Task:
Reproduce word for word the lines between those holding "创建 Topic （新开一个终端）" and "### ZooKeeper 配置与启动", inclusive, and nothing else from the data below.

Data provided:
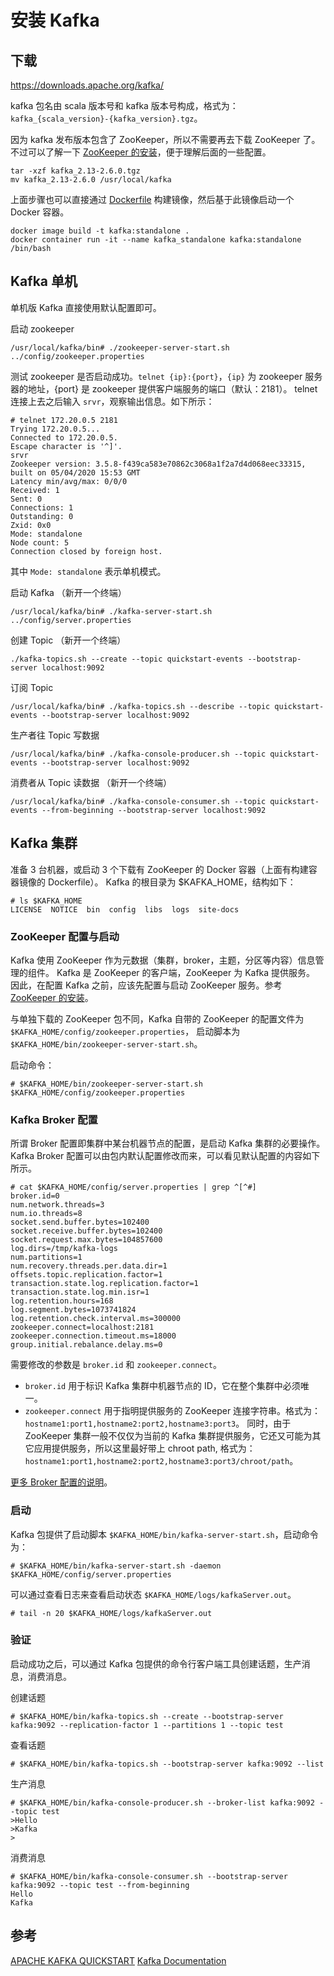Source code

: # 安装 Kafka

## 下载

https://downloads.apache.org/kafka/

kafka 包名由 scala 版本号和 kafka 版本号构成，格式为： `kafka_{scala_version}-{kafka_version}.tgz`。

因为 kafka 发布版本包含了 ZooKeeper，所以不需要再去下载 ZooKeeper 了。不过可以了解一下 [ZooKeeper 的安装](./Zookeeper-Installation.md)，便于理解后面的一些配置。

```
tar -xzf kafka_2.13-2.6.0.tgz
mv kafka_2.13-2.6.0 /usr/local/kafka
```

上面步骤也可以直接通过 [Dockerfile](./Dockerfile) 构建镜像，然后基于此镜像启动一个 Docker 容器。
```
docker image build -t kafka:standalone .
docker container run -it --name kafka_standalone kafka:standalone /bin/bash
```

## Kafka 单机

单机版 Kafka 直接使用默认配置即可。

启动 zookeeper
```
/usr/local/kafka/bin# ./zookeeper-server-start.sh ../config/zookeeper.properties
```

测试 zookeeper 是否启动成功。`telnet {ip}:{port}`，`{ip}` 为 zookeeper 服务器的地址，{port} 是 zookeeper 提供客户端服务的端口（默认：2181）。
telnet 连接上去之后输入 `srvr`，观察输出信息。如下所示：

```
# telnet 172.20.0.5 2181
Trying 172.20.0.5...
Connected to 172.20.0.5.
Escape character is '^]'.
srvr
Zookeeper version: 3.5.8-f439ca583e70862c3068a1f2a7d4d068eec33315, built on 05/04/2020 15:53 GMT
Latency min/avg/max: 0/0/0
Received: 1
Sent: 0
Connections: 1
Outstanding: 0
Zxid: 0x0
Mode: standalone
Node count: 5
Connection closed by foreign host.
```

其中 `Mode: standalone` 表示单机模式。

启动 Kafka （新开一个终端）
```
/usr/local/kafka/bin# ./kafka-server-start.sh ../config/server.properties
```

创建 Topic （新开一个终端）
```
./kafka-topics.sh --create --topic quickstart-events --bootstrap-server localhost:9092
```

订阅 Topic
```
/usr/local/kafka/bin# ./kafka-topics.sh --describe --topic quickstart-events --bootstrap-server localhost:9092
```

生产者往 Topic 写数据
```
/usr/local/kafka/bin# ./kafka-console-producer.sh --topic quickstart-events --bootstrap-server localhost:9092
```

消费者从 Topic 读数据 （新开一个终端）
```
/usr/local/kafka/bin# ./kafka-console-consumer.sh --topic quickstart-events --from-beginning --bootstrap-server localhost:9092
```


## Kafka 集群

准备 3 台机器，或启动 3 个下载有 ZooKeeper 的 Docker 容器（上面有构建容器镜像的 Dockerfile）。 Kafka 的根目录为 $KAFKA_HOME，结构如下：

```
# ls $KAFKA_HOME
LICENSE  NOTICE  bin  config  libs  logs  site-docs
```

### ZooKeeper 配置与启动

Kafka 使用 ZooKeeper 作为元数据（集群，broker，主题，分区等内容）信息管理的组件。
Kafka 是 ZooKeeper 的客户端，ZooKeeper 为 Kafka 提供服务。
因此，在配置 Kafka 之前，应该先配置与启动 ZooKeeper 服务。参考[ZooKeeper 的安装](./Zookeeper-Installation.md)。

与单独下载的 ZooKeeper 包不同，Kafka 自带的 ZooKeeper 的配置文件为 `$KAFKA_HOME/config/zookeeper.properties`，
启动脚本为 `$KAFKA_HOME/bin/zookeeper-server-start.sh`。

启动命令：
```
# $KAFKA_HOME/bin/zookeeper-server-start.sh $KAFKA_HOME/config/zookeeper.properties
```

### Kafka Broker 配置

所谓 Broker 配置即集群中某台机器节点的配置，是启动 Kafka 集群的必要操作。 
Kafka Broker 配置可以由包内默认配置修改而来，可以看见默认配置的内容如下所示。

```
# cat $KAFKA_HOME/config/server.properties | grep ^[^#]
broker.id=0
num.network.threads=3
num.io.threads=8
socket.send.buffer.bytes=102400
socket.receive.buffer.bytes=102400
socket.request.max.bytes=104857600
log.dirs=/tmp/kafka-logs
num.partitions=1
num.recovery.threads.per.data.dir=1
offsets.topic.replication.factor=1
transaction.state.log.replication.factor=1
transaction.state.log.min.isr=1
log.retention.hours=168
log.segment.bytes=1073741824
log.retention.check.interval.ms=300000
zookeeper.connect=localhost:2181
zookeeper.connection.timeout.ms=18000
group.initial.rebalance.delay.ms=0
```

需要修改的参数是 `broker.id` 和 `zookeeper.connect`。

+ `broker.id` 用于标识 Kafka 集群中机器节点的 ID，它在整个集群中必须唯一。
+ `zookeeper.connect` 用于指明提供服务的 ZooKeeper 连接字符串。格式为： `hostname1:port1,hostname2:port2,hostname3:port3`。
同时，由于 ZooKeeper 集群一般不仅仅为当前的 Kafka 集群提供服务，它还又可能为其它应用提供服务，所以这里最好带上 chroot path, 格式为： `hostname1:port1,hostname2:port2,hostname3:port3/chroot/path`。

[更多 Broker 配置的说明](https://kafka.apache.org/documentation/#brokerconfigs)。

### 启动

Kafka 包提供了启动脚本 `$KAFKA_HOME/bin/kafka-server-start.sh`，启动命令为：
```
# $KAFKA_HOME/bin/kafka-server-start.sh -daemon $KAFKA_HOME/config/server.properties
```

可以通过查看日志来查看启动状态 `$KAFKA_HOME/logs/kafkaServer.out`。
```
# tail -n 20 $KAFKA_HOME/logs/kafkaServer.out
```

### 验证

启动成功之后，可以通过 Kafka 包提供的命令行客户端工具创建话题，生产消息，消费消息。

创建话题
```
# $KAFKA_HOME/bin/kafka-topics.sh --create --bootstrap-server kafka:9092 --replication-factor 1 --partitions 1 --topic test
```

查看话题
```
# $KAFKA_HOME/bin/kafka-topics.sh --bootstrap-server kafka:9092 --list
```

生产消息
```
# $KAFKA_HOME/bin/kafka-console-producer.sh --broker-list kafka:9092 --topic test
>Hello
>Kafka
>
```

消费消息
```
# $KAFKA_HOME/bin/kafka-console-consumer.sh --bootstrap-server kafka:9092 --topic test --from-beginning
Hello
Kafka
```


## 参考

[APACHE KAFKA QUICKSTART](https://kafka.apache.org/quickstart)
[Kafka Documentation](https://kafka.apache.org/documentation)


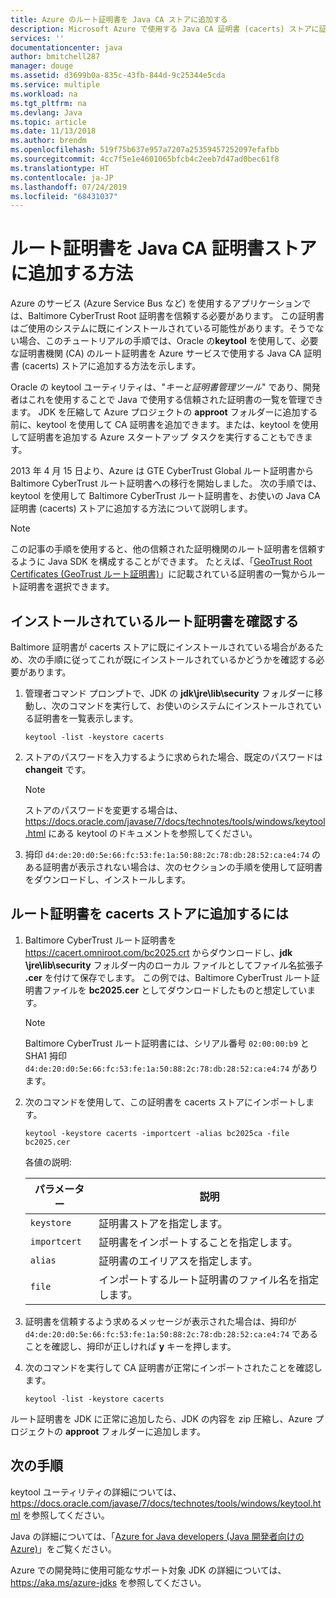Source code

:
 ```yaml
---
title: Azure のルート証明書を Java CA ストアに追加する
description: Microsoft Azure で使用する Java CA 証明書 (cacerts) ストアに証明機関 (CA) のルート証明書を追加する方法について説明します。
services: ''
documentationcenter: java
author: bmitchell287
manager: douge
ms.assetid: d3699b0a-835c-43fb-844d-9c25344e5cda
ms.service: multiple
ms.workload: na
ms.tgt_pltfrm: na
ms.devlang: Java
ms.topic: article
ms.date: 11/13/2018
ms.author: brendm
ms.openlocfilehash: 519f75b637e957a7207a25359457252097efafbb
ms.sourcegitcommit: 4cc7f5e1e4601065bfcb4c2eeb7d47ad0bec61f8
ms.translationtype: HT
ms.contentlocale: ja-JP
ms.lasthandoff: 07/24/2019
ms.locfileid: "68431037"
---
```

# <a name="adding-a-root-certificate-to-the-java-ca-certificates-store"></a>ルート証明書を Java CA 証明書ストアに追加する方法

Azure のサービス (Azure Service Bus など) を使用するアプリケーションでは、Baltimore CyberTrust Root 証明書を信頼する必要があります。 この証明書はご使用のシステムに既にインストールされている可能性があります。そうでない場合、このチュートリアルの手順では、Oracle の**keytool** を使用して、必要な証明書機関 (CA) のルート証明書を Azure サービスで使用する Java CA 証明書 (cacerts) ストアに追加する方法を示します。

Oracle の keytool ユーティリティは、"_キーと証明書管理ツール_" であり、開発者はこれを使用することで Java で使用する信頼された証明書の一覧を管理できます。 JDK を圧縮して Azure プロジェクトの **approot** フォルダーに追加する前に、keytool を使用して CA 証明書を追加できます。または、keytool を使用して証明書を追加する Azure スタートアップ タスクを実行することもできます。

2013 年 4 月 15 日より、Azure は GTE CyberTrust Global ルート証明書から Baltimore CyberTrust ルート証明書への移行を開始しました。 次の手順では、keytool を使用して Baltimore CyberTrust ルート証明書を、お使いの Java CA 証明書 (cacerts) ストアに追加する方法について説明します。

> [!NOTE]
> 
> この記事の手順を使用すると、他の信頼された証明機関のルート証明書を信頼するように Java SDK を構成することができます。 たとえば、「[GeoTrust Root Certificates (GeoTrust ルート証明書)](https://www.geotrust.com/resources/root-certificates/)」に記載されている証明書の一覧からルート証明書を選択できます。
> 

## <a name="determining-which-root-certificates-are-installed"></a>インストールされているルート証明書を確認する

Baltimore 証明書が cacerts ストアに既にインストールされている場合があるため、次の手順に従ってこれが既にインストールされているかどうかを確認する必要があります。

1. 管理者コマンド プロンプトで、JDK の **jdk\jre\lib\security** フォルダーに移動し、次のコマンドを実行して、お使いのシステムにインストールされている証明書を一覧表示します。

   ```shell
   keytool -list -keystore cacerts
   ```

1. ストアのパスワードを入力するように求められた場合、既定のパスワードは **changeit** です。

   > [!NOTE]
   > 
   > ストアのパスワードを変更する場合は、<https://docs.oracle.com/javase/7/docs/technotes/tools/windows/keytool.html> にある keytool のドキュメントを参照してください。
   > 

1. 拇印 `d4:de:20:d0:5e:66:fc:53:fe:1a:50:88:2c:78:db:28:52:ca:e4:74` のある証明書が表示されない場合は、次のセクションの手順を使用して証明書をダウンロードし、インストールします。

## <a name="to-add-a-root-certificate-to-the-cacerts-store"></a>ルート証明書を cacerts ストアに追加するには

1. Baltimore CyberTrust ルート証明書を <https://cacert.omniroot.com/bc2025.crt> からダウンロードし、**jdk \jre\lib\security** フォルダー内のローカル ファイルとしてファイル名拡張子 **.cer** を付けて保存でします。 この例では、Baltimore CyberTrust ルート証明書ファイルを **bc2025.cer** としてダウンロードしたものと想定しています。

   > [!NOTE]
   > 
   > Baltimore CyberTrust ルート証明書には、シリアル番号 `02:00:00:b9` と SHA1 拇印 `d4:de:20:d0:5e:66:fc:53:fe:1a:50:88:2c:78:db:28:52:ca:e4:74` があります。
   > 

2. 次のコマンドを使用して、この証明書を cacerts ストアにインポートします。

   ```shell
   keytool -keystore cacerts -importcert -alias bc2025ca -file bc2025.cer
   ```
   各値の説明:

   |  パラメーター   |                              説明                               |
   |--------------|------------------------------------------------------------------------|
   | `keystore`   | 証明書ストアを指定します。                                       |
   | `importcert` | 証明書をインポートすることを指定します。                        |
   | `alias`      | 証明書のエイリアスを指定します。                                |
   | `file`       | インポートするルート証明書のファイル名を指定します。 |


3. 証明書を信頼するよう求めるメッセージが表示された場合は、拇印が `d4:de:20:d0:5e:66:fc:53:fe:1a:50:88:2c:78:db:28:52:ca:e4:74` であることを確認し、拇印が正しければ **y** キーを押します。

4. 次のコマンドを実行して CA 証明書が正常にインポートされたことを確認します。

   ```shell
   keytool -list -keystore cacerts
   ```

ルート証明書を JDK に正常に追加したら、JDK の内容を zip 圧縮し、Azure プロジェクトの **approot** フォルダーに追加します。

## <a name="next-steps"></a>次の手順

keytool ユーティリティの詳細については、<https://docs.oracle.com/javase/7/docs/technotes/tools/windows/keytool.html> を参照してください。

Java の詳細については、「[Azure for Java developers (Java 開発者向けの Azure)](/azure/java)」をご覧ください。

<!-- For more information about the root certificates used by Azure, see [Azure Root Certificate Migration](https://blogs.msdn.com/b/windowsazure/archive/2013/03/15/windows-azure-root-certificate-migration.aspx). -->

Azure での開発時に使用可能なサポート対象 JDK の詳細については、<https://aka.ms/azure-jdks> を参照してください。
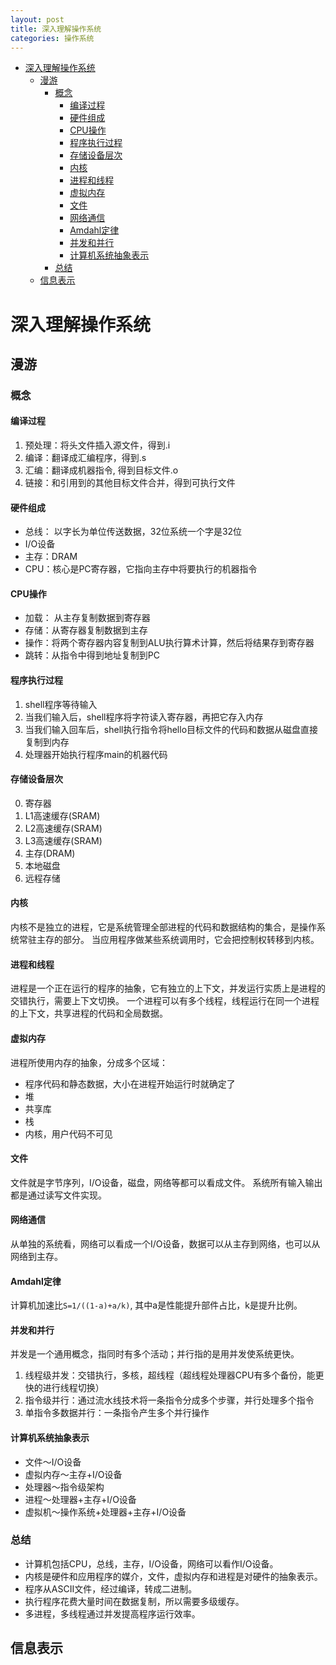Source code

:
 ```yaml
---
layout: post
title: 深入理解操作系统
categories: 操作系统
---
```


- [深入理解操作系统](#深入理解操作系统)
  - [漫游](#漫游)
    - [概念](#概念)
      - [编译过程](#编译过程)
      - [硬件组成](#硬件组成)
      - [CPU操作](#cpu操作)
      - [程序执行过程](#程序执行过程)
      - [存储设备层次](#存储设备层次)
      - [内核](#内核)
      - [进程和线程](#进程和线程)
      - [虚拟内存](#虚拟内存)
      - [文件](#文件)
      - [网络通信](#网络通信)
      - [Amdahl定律](#amdahl定律)
      - [并发和并行](#并发和并行)
      - [计算机系统抽象表示](#计算机系统抽象表示)
    - [总结](#总结)
  - [信息表示](#信息表示)

# 深入理解操作系统

## 漫游
### 概念
#### 编译过程
1. 预处理：将头文件插入源文件，得到.i
2. 编译：翻译成汇编程序，得到.s
3. 汇编：翻译成机器指令, 得到目标文件.o
4. 链接：和引用到的其他目标文件合并，得到可执行文件

#### 硬件组成
* 总线： 以字长为单位传送数据，32位系统一个字是32位
* I/O设备
* 主存：DRAM
* CPU：核心是PC寄存器，它指向主存中将要执行的机器指令

#### CPU操作
* 加载： 从主存复制数据到寄存器
* 存储：从寄存器复制数据到主存
* 操作：将两个寄存器内容复制到ALU执行算术计算，然后将结果存到寄存器
* 跳转：从指令中得到地址复制到PC

#### 程序执行过程
1. shell程序等待输入
2. 当我们输入后，shell程序将字符读入寄存器，再把它存入内存
3. 当我们输入回车后，shell执行指令将hello目标文件的代码和数据从磁盘直接复制到内存
4. 处理器开始执行程序main的机器代码

#### 存储设备层次
0. 寄存器
1. L1高速缓存(SRAM)
2. L2高速缓存(SRAM)
3. L3高速缓存(SRAM)
4. 主存(DRAM)
5. 本地磁盘
6. 远程存储

#### 内核
内核不是独立的进程，它是系统管理全部进程的代码和数据结构的集合，是操作系统常驻主存的部分。
当应用程序做某些系统调用时，它会把控制权转移到内核。

#### 进程和线程
进程是一个正在运行的程序的抽象，它有独立的上下文，并发运行实质上是进程的交错执行，需要上下文切换。
一个进程可以有多个线程，线程运行在同一个进程的上下文，共享进程的代码和全局数据。

#### 虚拟内存
进程所使用内存的抽象，分成多个区域：
* 程序代码和静态数据，大小在进程开始运行时就确定了
* 堆
* 共享库
* 栈
* 内核，用户代码不可见

#### 文件
文件就是字节序列，I/O设备，磁盘，网络等都可以看成文件。
系统所有输入输出都是通过读写文件实现。

#### 网络通信
从单独的系统看，网络可以看成一个I/O设备，数据可以从主存到网络，也可以从网络到主存。

#### Amdahl定律
计算机加速比`S=1/((1-a)+a/k)`, 其中a是性能提升部件占比，k是提升比例。

#### 并发和并行
并发是一个通用概念，指同时有多个活动；并行指的是用并发使系统更快。
1. 线程级并发：交错执行，多核，超线程（超线程处理器CPU有多个备份，能更快的进行线程切换）
2. 指令级并行：通过流水线技术将一条指令分成多个步骤，并行处理多个指令
3. 单指令多数据并行：一条指令产生多个并行操作

#### 计算机系统抽象表示
* 文件～I/O设备
* 虚拟内存～主存+I/O设备
* 处理器～指令级架构
* 进程～处理器+主存+I/O设备
* 虚拟机～操作系统+处理器+主存+I/O设备

### 总结
* 计算机包括CPU，总线，主存，I/O设备，网络可以看作I/O设备。
* 内核是硬件和应用程序的媒介，文件，虚拟内存和进程是对硬件的抽象表示。
* 程序从ASCII文件，经过编译，转成二进制。
* 执行程序花费大量时间在数据复制，所以需要多级缓存。
* 多进程，多线程通过并发提高程序运行效率。

## 信息表示
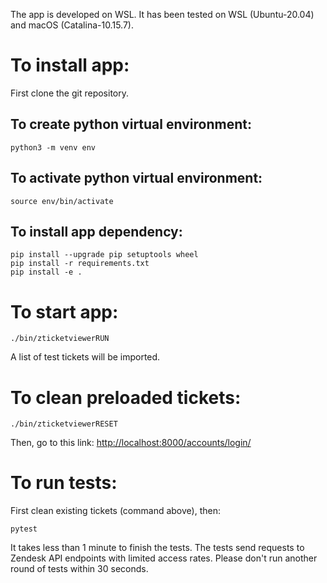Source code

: The app is developed on WSL. It has been tested on WSL (Ubuntu-20.04) and macOS (Catalina-10.15.7).

# To install app:
First clone the git repository.
## To create python virtual environment:
```
python3 -m venv env
```
## To activate python virtual environment:
```
source env/bin/activate
```
## To install app dependency:
```
pip install --upgrade pip setuptools wheel
pip install -r requirements.txt
pip install -e .
```
# To start app:
```
./bin/zticketviewerRUN
```
A list of test tickets will be imported.

# To clean preloaded tickets:
```
./bin/zticketviewerRESET
```
Then, go to this link: 
<http://localhost:8000/accounts/login/>
# To run tests:
First clean existing tickets (command above), then:
```
pytest
```
It takes less than 1 minute to finish the tests. The tests send requests to Zendesk API endpoints with limited access rates. Please don't run another round of tests within 30 seconds.


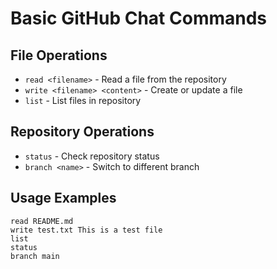 # Basic GitHub Chat Commands

## File Operations
- `read <filename>` - Read a file from the repository
- `write <filename> <content>` - Create or update a file
- `list` - List files in repository

## Repository Operations
- `status` - Check repository status
- `branch <name>` - Switch to different branch

## Usage Examples
```
read README.md
write test.txt This is a test file
list
status
branch main
```
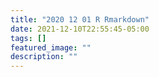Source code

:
 ```yaml
---
title: "2020 12 01 R Rmarkdown"
date: 2021-12-10T22:55:45-05:00
tags: []
featured_image: ""
description: ""
---
```

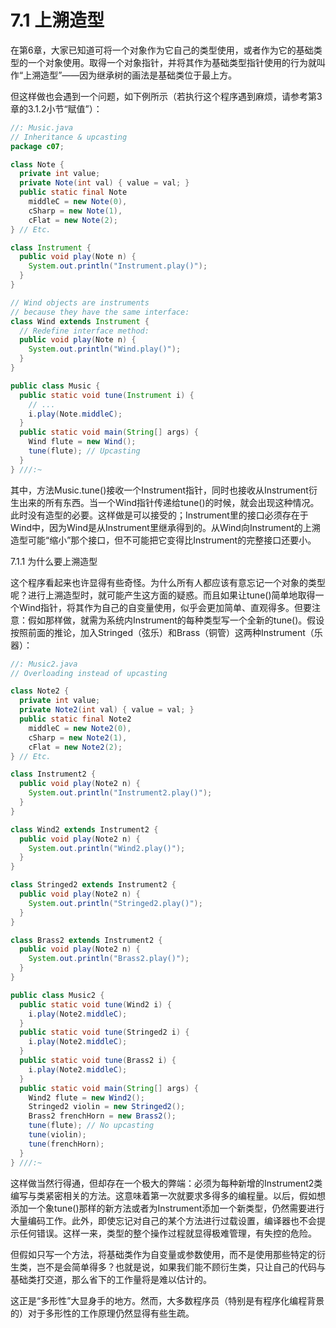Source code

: # 7.1 上溯造型


在第6章，大家已知道可将一个对象作为它自己的类型使用，或者作为它的基础类型的一个对象使用。取得一个对象指针，并将其作为基础类型指针使用的行为就叫作“上溯造型”——因为继承树的画法是基础类位于最上方。

但这样做也会遇到一个问题，如下例所示（若执行这个程序遇到麻烦，请参考第3章的3.1.2小节“赋值”）：

``` java
//: Music.java 
// Inheritance & upcasting
package c07;

class Note {
  private int value;
  private Note(int val) { value = val; }
  public static final Note
    middleC = new Note(0), 
    cSharp = new Note(1),
    cFlat = new Note(2);
} // Etc.

class Instrument {
  public void play(Note n) {
    System.out.println("Instrument.play()");
  }
}

// Wind objects are instruments
// because they have the same interface:
class Wind extends Instrument {
  // Redefine interface method:
  public void play(Note n) {
    System.out.println("Wind.play()");
  }
}

public class Music {
  public static void tune(Instrument i) {
    // ...
    i.play(Note.middleC);
  }
  public static void main(String[] args) {
    Wind flute = new Wind();
    tune(flute); // Upcasting
  }
} ///:~
```

其中，方法Music.tune()接收一个Instrument指针，同时也接收从Instrument衍生出来的所有东西。当一个Wind指针传递给tune()的时候，就会出现这种情况。此时没有造型的必要。这样做是可以接受的；Instrument里的接口必须存在于Wind中，因为Wind是从Instrument里继承得到的。从Wind向Instrument的上溯造型可能“缩小”那个接口，但不可能把它变得比Instrument的完整接口还要小。

7.1.1 为什么要上溯造型

这个程序看起来也许显得有些奇怪。为什么所有人都应该有意忘记一个对象的类型呢？进行上溯造型时，就可能产生这方面的疑惑。而且如果让tune()简单地取得一个Wind指针，将其作为自己的自变量使用，似乎会更加简单、直观得多。但要注意：假如那样做，就需为系统内Instrument的每种类型写一个全新的tune()。假设按照前面的推论，加入Stringed（弦乐）和Brass（铜管）这两种Instrument（乐器）：

``` java
//: Music2.java 
// Overloading instead of upcasting

class Note2 {
  private int value;
  private Note2(int val) { value = val; }
  public static final Note2
    middleC = new Note2(0), 
    cSharp = new Note2(1),
    cFlat = new Note2(2);
} // Etc.

class Instrument2 {
  public void play(Note2 n) {
    System.out.println("Instrument2.play()");
  }
}

class Wind2 extends Instrument2 {
  public void play(Note2 n) {
    System.out.println("Wind2.play()");
  }
}

class Stringed2 extends Instrument2 {
  public void play(Note2 n) {
    System.out.println("Stringed2.play()");
  }
}

class Brass2 extends Instrument2 {
  public void play(Note2 n) {
    System.out.println("Brass2.play()");
  }
}

public class Music2 {
  public static void tune(Wind2 i) {
    i.play(Note2.middleC);
  }
  public static void tune(Stringed2 i) {
    i.play(Note2.middleC);
  }
  public static void tune(Brass2 i) {
    i.play(Note2.middleC);
  }
  public static void main(String[] args) {
    Wind2 flute = new Wind2();
    Stringed2 violin = new Stringed2();
    Brass2 frenchHorn = new Brass2();
    tune(flute); // No upcasting
    tune(violin);
    tune(frenchHorn);
  }
} ///:~
```

这样做当然行得通，但却存在一个极大的弊端：必须为每种新增的Instrument2类编写与类紧密相关的方法。这意味着第一次就要求多得多的编程量。以后，假如想添加一个象tune()那样的新方法或者为Instrument添加一个新类型，仍然需要进行大量编码工作。此外，即使忘记对自己的某个方法进行过载设置，编译器也不会提示任何错误。这样一来，类型的整个操作过程就显得极难管理，有失控的危险。

但假如只写一个方法，将基础类作为自变量或参数使用，而不是使用那些特定的衍生类，岂不是会简单得多？也就是说，如果我们能不顾衍生类，只让自己的代码与基础类打交道，那么省下的工作量将是难以估计的。

这正是“多形性”大显身手的地方。然而，大多数程序员（特别是有程序化编程背景的）对于多形性的工作原理仍然显得有些生疏。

Written reply:
创建 Topic （新开一个终端）
```
./kafka-topics.sh --create --topic quickstart-events --bootstrap-server localhost:9092
```

订阅 Topic
```
/usr/local/kafka/bin# ./kafka-topics.sh --describe --topic quickstart-events --bootstrap-server localhost:9092
```

生产者往 Topic 写数据
```
/usr/local/kafka/bin# ./kafka-console-producer.sh --topic quickstart-events --bootstrap-server localhost:9092
```

消费者从 Topic 读数据 （新开一个终端）
```
/usr/local/kafka/bin# ./kafka-console-consumer.sh --topic quickstart-events --from-beginning --bootstrap-server localhost:9092
```


## Kafka 集群

准备 3 台机器，或启动 3 个下载有 ZooKeeper 的 Docker 容器（上面有构建容器镜像的 Dockerfile）。 Kafka 的根目录为 $KAFKA_HOME，结构如下：

```
# ls $KAFKA_HOME
LICENSE  NOTICE  bin  config  libs  logs  site-docs
```

### ZooKeeper 配置与启动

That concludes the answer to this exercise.